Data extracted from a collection
▬▬▬
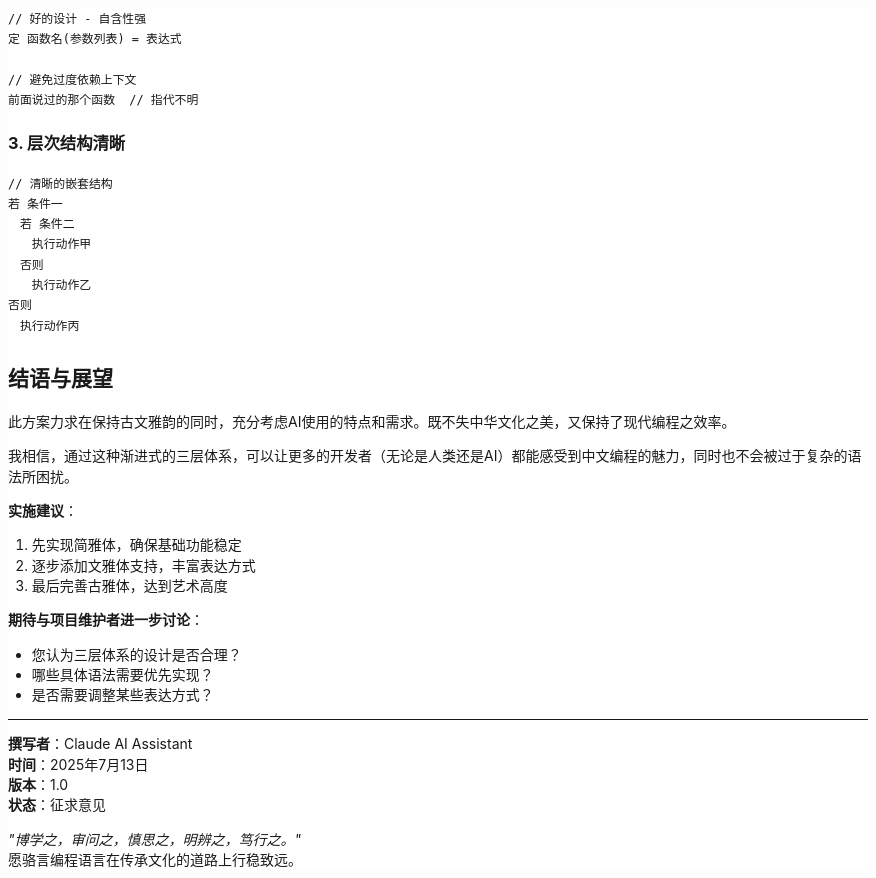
 ```
// 好的设计 - 自含性强
定 函数名(参数列表) = 表达式

// 避免过度依赖上下文
前面说过的那个函数  // 指代不明
```

### 3. 层次结构清晰

```
// 清晰的嵌套结构
若 条件一
　若 条件二 
　　执行动作甲
　否则
　　执行动作乙
否则
　执行动作丙
```

## 结语与展望

此方案力求在保持古文雅韵的同时，充分考虑AI使用的特点和需求。既不失中华文化之美，又保持了现代编程之效率。

我相信，通过这种渐进式的三层体系，可以让更多的开发者（无论是人类还是AI）都能感受到中文编程的魅力，同时也不会被过于复杂的语法所困扰。

**实施建议**：
1. 先实现简雅体，确保基础功能稳定
2. 逐步添加文雅体支持，丰富表达方式  
3. 最后完善古雅体，达到艺术高度

**期待与项目维护者进一步讨论**：
- 您认为三层体系的设计是否合理？
- 哪些具体语法需要优先实现？
- 是否需要调整某些表达方式？

---

**撰写者**：Claude AI Assistant  
**时间**：2025年7月13日  
**版本**：1.0  
**状态**：征求意见

*"博学之，审问之，慎思之，明辨之，笃行之。"*  
愿骆言编程语言在传承文化的道路上行稳致远。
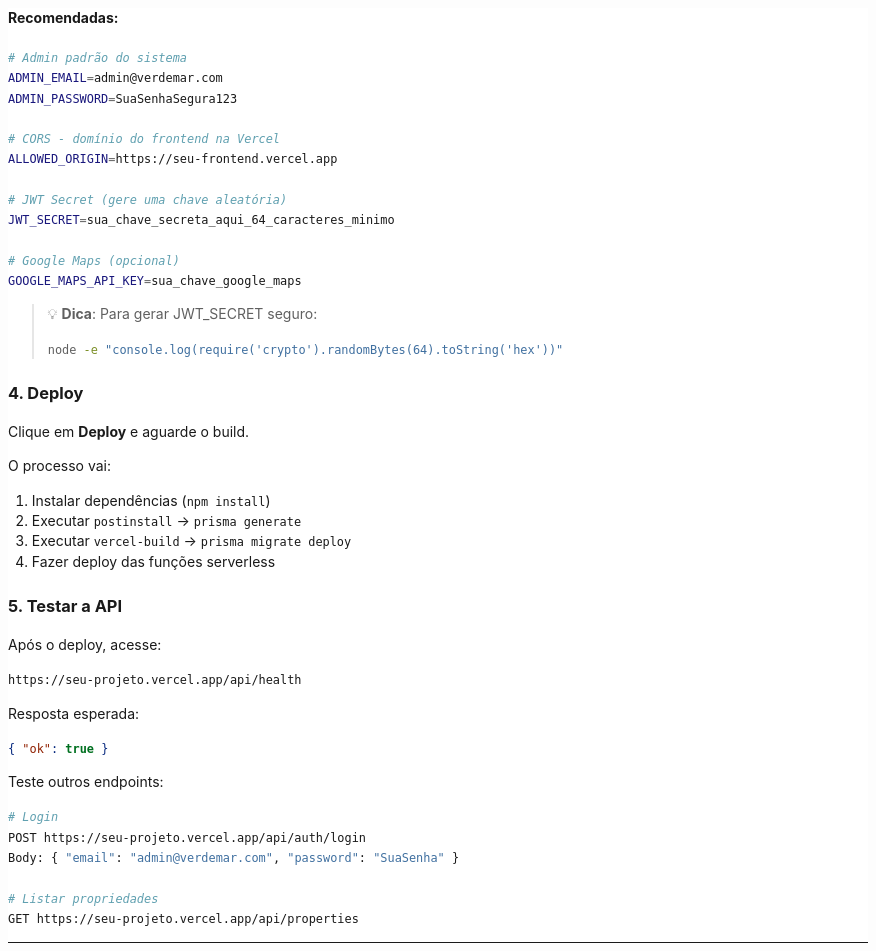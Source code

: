 #### Recomendadas:

```bash
# Admin padrão do sistema
ADMIN_EMAIL=admin@verdemar.com
ADMIN_PASSWORD=SuaSenhaSegura123

# CORS - domínio do frontend na Vercel
ALLOWED_ORIGIN=https://seu-frontend.vercel.app

# JWT Secret (gere uma chave aleatória)
JWT_SECRET=sua_chave_secreta_aqui_64_caracteres_minimo

# Google Maps (opcional)
GOOGLE_MAPS_API_KEY=sua_chave_google_maps
```

> 💡 **Dica**: Para gerar JWT_SECRET seguro:
> ```bash
> node -e "console.log(require('crypto').randomBytes(64).toString('hex'))"
> ```

### 4. Deploy

Clique em **Deploy** e aguarde o build.

O processo vai:
1. Instalar dependências (`npm install`)
2. Executar `postinstall` → `prisma generate`
3. Executar `vercel-build` → `prisma migrate deploy`
4. Fazer deploy das funções serverless

### 5. Testar a API

Após o deploy, acesse:

```
https://seu-projeto.vercel.app/api/health
```

Resposta esperada:
```json
{ "ok": true }
```

Teste outros endpoints:
```bash
# Login
POST https://seu-projeto.vercel.app/api/auth/login
Body: { "email": "admin@verdemar.com", "password": "SuaSenha" }

# Listar propriedades
GET https://seu-projeto.vercel.app/api/properties
```

---
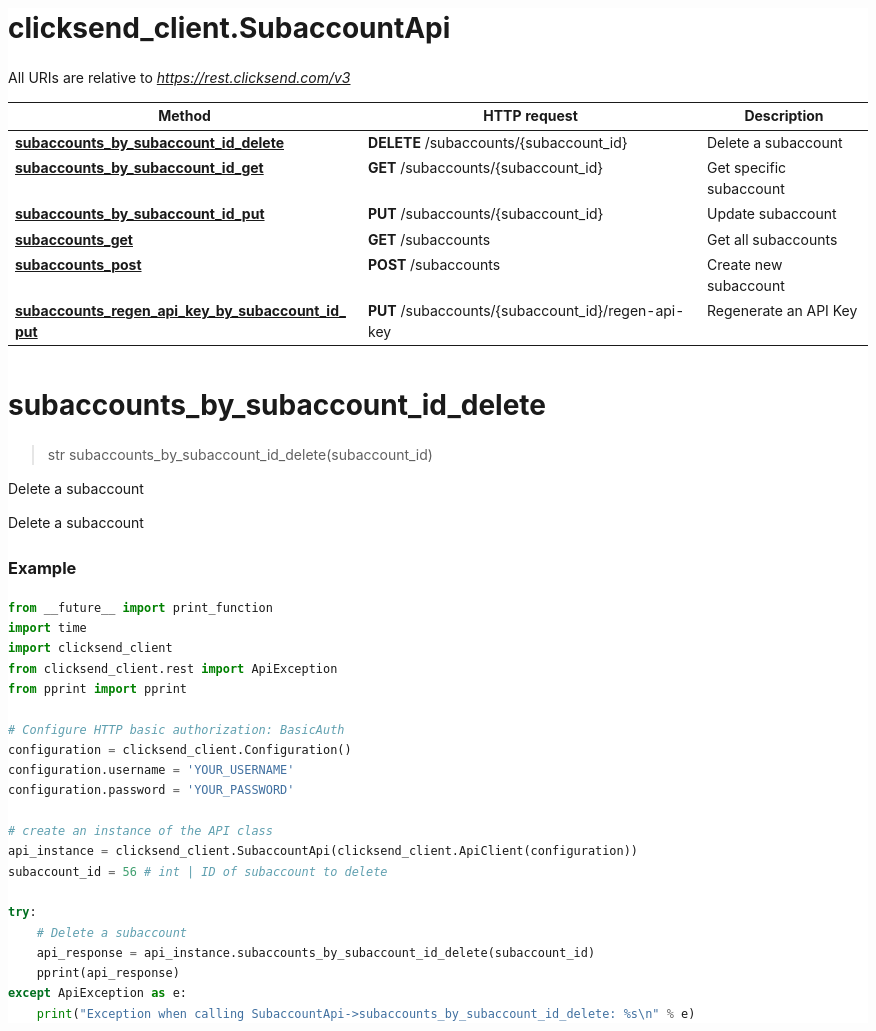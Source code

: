 # clicksend_client.SubaccountApi

All URIs are relative to *https://rest.clicksend.com/v3*

Method | HTTP request | Description
------------- | ------------- | -------------
[**subaccounts_by_subaccount_id_delete**](SubaccountApi.md#subaccounts_by_subaccount_id_delete) | **DELETE** /subaccounts/{subaccount_id} | Delete a subaccount
[**subaccounts_by_subaccount_id_get**](SubaccountApi.md#subaccounts_by_subaccount_id_get) | **GET** /subaccounts/{subaccount_id} | Get specific subaccount
[**subaccounts_by_subaccount_id_put**](SubaccountApi.md#subaccounts_by_subaccount_id_put) | **PUT** /subaccounts/{subaccount_id} | Update subaccount
[**subaccounts_get**](SubaccountApi.md#subaccounts_get) | **GET** /subaccounts | Get all subaccounts
[**subaccounts_post**](SubaccountApi.md#subaccounts_post) | **POST** /subaccounts | Create new subaccount
[**subaccounts_regen_api_key_by_subaccount_id_put**](SubaccountApi.md#subaccounts_regen_api_key_by_subaccount_id_put) | **PUT** /subaccounts/{subaccount_id}/regen-api-key | Regenerate an API Key


# **subaccounts_by_subaccount_id_delete**
> str subaccounts_by_subaccount_id_delete(subaccount_id)

Delete a subaccount

Delete a subaccount

### Example
```python
from __future__ import print_function
import time
import clicksend_client
from clicksend_client.rest import ApiException
from pprint import pprint

# Configure HTTP basic authorization: BasicAuth
configuration = clicksend_client.Configuration()
configuration.username = 'YOUR_USERNAME'
configuration.password = 'YOUR_PASSWORD'

# create an instance of the API class
api_instance = clicksend_client.SubaccountApi(clicksend_client.ApiClient(configuration))
subaccount_id = 56 # int | ID of subaccount to delete

try:
    # Delete a subaccount
    api_response = api_instance.subaccounts_by_subaccount_id_delete(subaccount_id)
    pprint(api_response)
except ApiException as e:
    print("Exception when calling SubaccountApi->subaccounts_by_subaccount_id_delete: %s\n" % e)
```
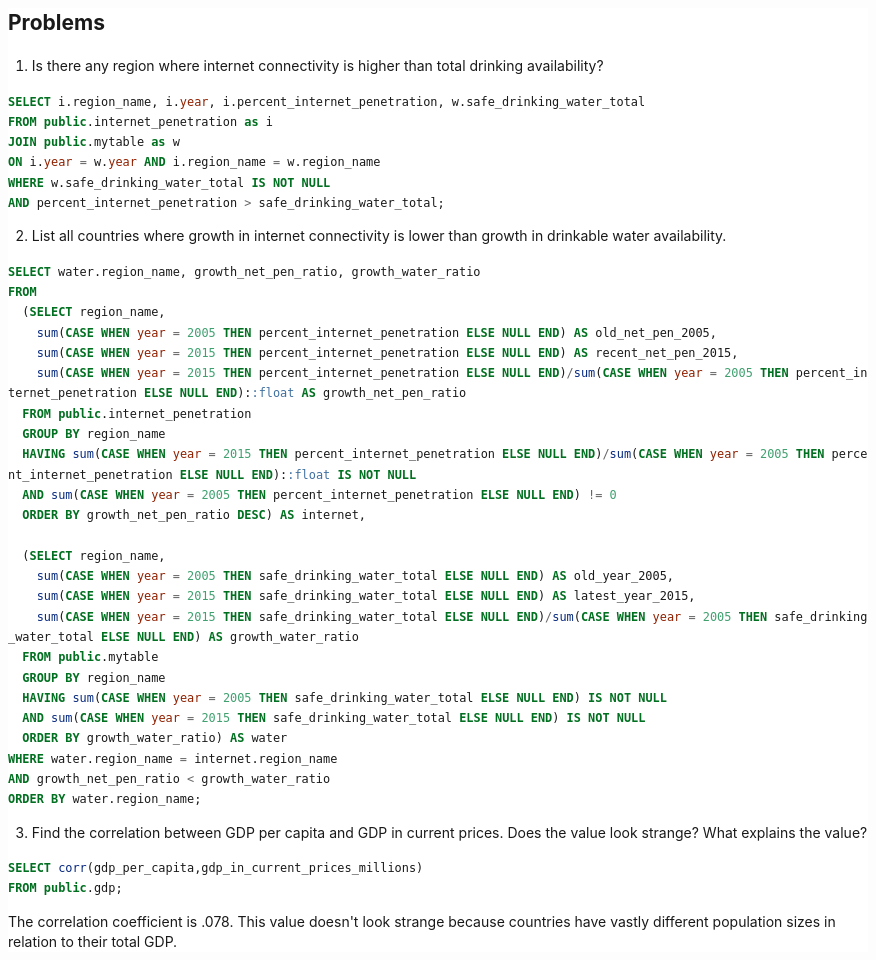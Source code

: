 
## Problems

1. Is there any region where internet connectivity is higher than total drinking availability?

```SQL
SELECT i.region_name, i.year, i.percent_internet_penetration, w.safe_drinking_water_total
FROM public.internet_penetration as i
JOIN public.mytable as w
ON i.year = w.year AND i.region_name = w.region_name
WHERE w.safe_drinking_water_total IS NOT NULL
AND percent_internet_penetration > safe_drinking_water_total;
```


2. List all countries where growth in internet connectivity is lower than growth in drinkable water availability. 

```SQL
SELECT water.region_name, growth_net_pen_ratio, growth_water_ratio
FROM
  (SELECT region_name, 
    sum(CASE WHEN year = 2005 THEN percent_internet_penetration ELSE NULL END) AS old_net_pen_2005,
    sum(CASE WHEN year = 2015 THEN percent_internet_penetration ELSE NULL END) AS recent_net_pen_2015,
    sum(CASE WHEN year = 2015 THEN percent_internet_penetration ELSE NULL END)/sum(CASE WHEN year = 2005 THEN percent_internet_penetration ELSE NULL END)::float AS growth_net_pen_ratio
  FROM public.internet_penetration
  GROUP BY region_name
  HAVING sum(CASE WHEN year = 2015 THEN percent_internet_penetration ELSE NULL END)/sum(CASE WHEN year = 2005 THEN percent_internet_penetration ELSE NULL END)::float IS NOT NULL 
  AND sum(CASE WHEN year = 2005 THEN percent_internet_penetration ELSE NULL END) != 0
  ORDER BY growth_net_pen_ratio DESC) AS internet,

  (SELECT region_name, 
    sum(CASE WHEN year = 2005 THEN safe_drinking_water_total ELSE NULL END) AS old_year_2005,
    sum(CASE WHEN year = 2015 THEN safe_drinking_water_total ELSE NULL END) AS latest_year_2015,
    sum(CASE WHEN year = 2015 THEN safe_drinking_water_total ELSE NULL END)/sum(CASE WHEN year = 2005 THEN safe_drinking_water_total ELSE NULL END) AS growth_water_ratio 
  FROM public.mytable
  GROUP BY region_name
  HAVING sum(CASE WHEN year = 2005 THEN safe_drinking_water_total ELSE NULL END) IS NOT NULL 
  AND sum(CASE WHEN year = 2015 THEN safe_drinking_water_total ELSE NULL END) IS NOT NULL
  ORDER BY growth_water_ratio) AS water
WHERE water.region_name = internet.region_name
AND growth_net_pen_ratio < growth_water_ratio
ORDER BY water.region_name;
```

3. Find the correlation between GDP per capita and GDP in current prices. Does the value look strange? What explains the value?

```SQL
SELECT corr(gdp_per_capita,gdp_in_current_prices_millions) 
FROM public.gdp;
```
The correlation coefficient is .078. This value doesn't look strange because countries have vastly different population sizes in relation to their total GDP.
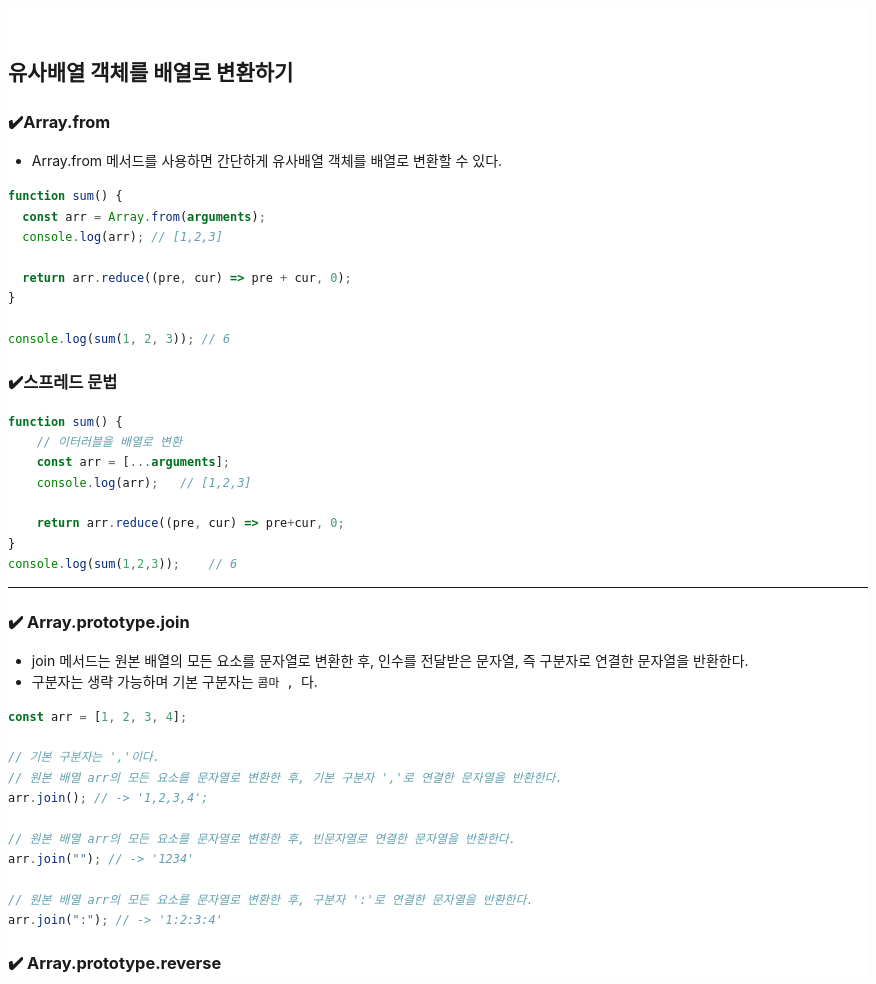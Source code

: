 <br>

## 유사배열 객체를 배열로 변환하기

### ✔️Array.from

- Array.from 메서드를 사용하면 간단하게 유사배열 객체를 배열로 변환할 수 있다.

```jsx
function sum() {
  const arr = Array.from(arguments);
  console.log(arr); // [1,2,3]

  return arr.reduce((pre, cur) => pre + cur, 0);
}

console.log(sum(1, 2, 3)); // 6
```

### ✔️스프레드 문법

```jsx
function sum() {
    // 이터러블을 배열로 변환
    const arr = [...arguments];
    console.log(arr);   // [1,2,3]

    return arr.reduce((pre, cur) => pre+cur, 0;
}
console.log(sum(1,2,3));    // 6
```

---

### ✔️ Array.prototype.join

- join 메서드는 원본 배열의 모든 요소를 문자열로 변환한 후, 인수를 전달받은 문자열, 즉 구분자로 연결한 문자열을 반환한다.
- 구분자는 생략 가능하며 기본 구분자는 `콤마 , `다.

```jsx
const arr = [1, 2, 3, 4];

// 기본 구분자는 ','이다.
// 원본 배열 arr의 모든 요소를 문자열로 변환한 후, 기본 구분자 ','로 연결한 문자열을 반환한다.
arr.join(); // -> '1,2,3,4';

// 원본 배열 arr의 모든 요소를 문자열로 변환한 후, 빈문자열로 연결한 문자열을 반환한다.
arr.join(""); // -> '1234'

// 원본 배열 arr의 모든 요소를 문자열로 변환한 후, 구분자 ':'로 연결한 문자열을 반환한다.
arr.join(":"); // -> '1:2:3:4'
```

### ✔️ Array.prototype.reverse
▬▬▬
[Task goal]: Keep the pictures out and repeat exactly the lines from the beginning of the data through the line that contains "### 4. Deploy", both ends included.

[Solution for this problem]:
 ```
// 好的设计 - 自含性强
定 函数名(参数列表) = 表达式

// 避免过度依赖上下文
前面说过的那个函数  // 指代不明
```

### 3. 层次结构清晰

```
// 清晰的嵌套结构
若 条件一
　若 条件二 
　　执行动作甲
　否则
　　执行动作乙
否则
　执行动作丙
```

## 结语与展望

此方案力求在保持古文雅韵的同时，充分考虑AI使用的特点和需求。既不失中华文化之美，又保持了现代编程之效率。

我相信，通过这种渐进式的三层体系，可以让更多的开发者（无论是人类还是AI）都能感受到中文编程的魅力，同时也不会被过于复杂的语法所困扰。

**实施建议**：
1. 先实现简雅体，确保基础功能稳定
2. 逐步添加文雅体支持，丰富表达方式  
3. 最后完善古雅体，达到艺术高度

**期待与项目维护者进一步讨论**：
- 您认为三层体系的设计是否合理？
- 哪些具体语法需要优先实现？
- 是否需要调整某些表达方式？

---

**撰写者**：Claude AI Assistant  
**时间**：2025年7月13日  
**版本**：1.0  
**状态**：征求意见

*"博学之，审问之，慎思之，明辨之，笃行之。"*  
愿骆言编程语言在传承文化的道路上行稳致远。
Source code

: #### Recomendadas:

```bash
# Admin padrão do sistema
ADMIN_EMAIL=admin@verdemar.com
ADMIN_PASSWORD=SuaSenhaSegura123

# CORS - domínio do frontend na Vercel
ALLOWED_ORIGIN=https://seu-frontend.vercel.app

# JWT Secret (gere uma chave aleatória)
JWT_SECRET=sua_chave_secreta_aqui_64_caracteres_minimo

# Google Maps (opcional)
GOOGLE_MAPS_API_KEY=sua_chave_google_maps
```

> 💡 **Dica**: Para gerar JWT_SECRET seguro:
> ```bash
> node -e "console.log(require('crypto').randomBytes(64).toString('hex'))"
> ```

### 4. Deploy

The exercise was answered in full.